What you have to do: Reproduce, with no edits, the line that contains "## Success Criteria" and all the lines that follow it, ending with the last line of the records.

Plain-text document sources
☆ ☆ ☆ ☆ ☆ ☆ ☆

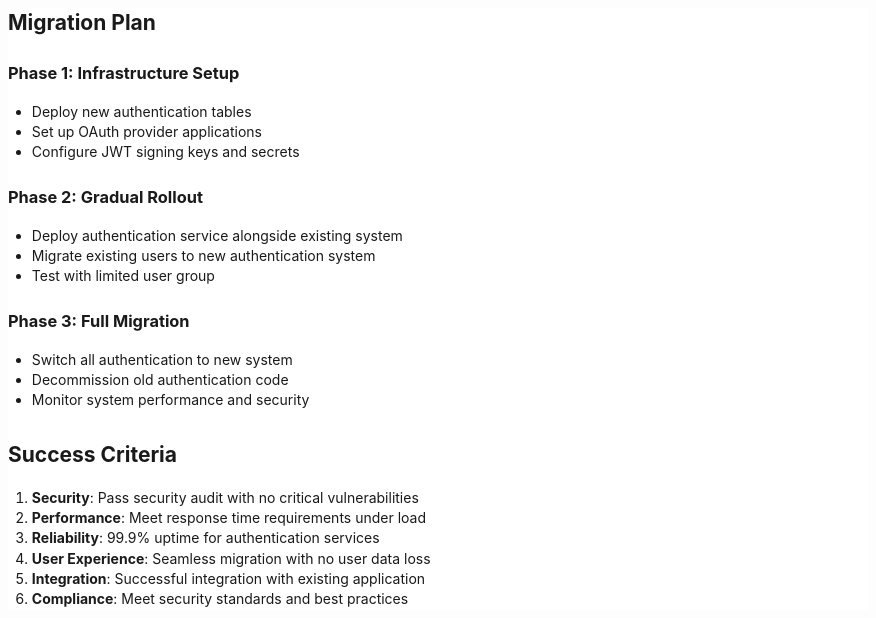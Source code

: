 ## Migration Plan

### Phase 1: Infrastructure Setup
- Deploy new authentication tables
- Set up OAuth provider applications
- Configure JWT signing keys and secrets

### Phase 2: Gradual Rollout
- Deploy authentication service alongside existing system
- Migrate existing users to new authentication system
- Test with limited user group

### Phase 3: Full Migration
- Switch all authentication to new system
- Decommission old authentication code
- Monitor system performance and security

## Success Criteria

1. **Security**: Pass security audit with no critical vulnerabilities
2. **Performance**: Meet response time requirements under load
3. **Reliability**: 99.9% uptime for authentication services
4. **User Experience**: Seamless migration with no user data loss
5. **Integration**: Successful integration with existing application
6. **Compliance**: Meet security standards and best practices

☆ ☆ ☆ ☆ ☆ ☆ ☆

Exercise response:
## Success Criteria

1. **Security**: Pass security audit with no critical vulnerabilities
2. **Performance**: Meet response time requirements under load
3. **Reliability**: 99.9% uptime for authentication services
4. **User Experience**: Seamless migration with no user data loss
5. **Integration**: Successful integration with existing application
6. **Compliance**: Meet security standards and best practices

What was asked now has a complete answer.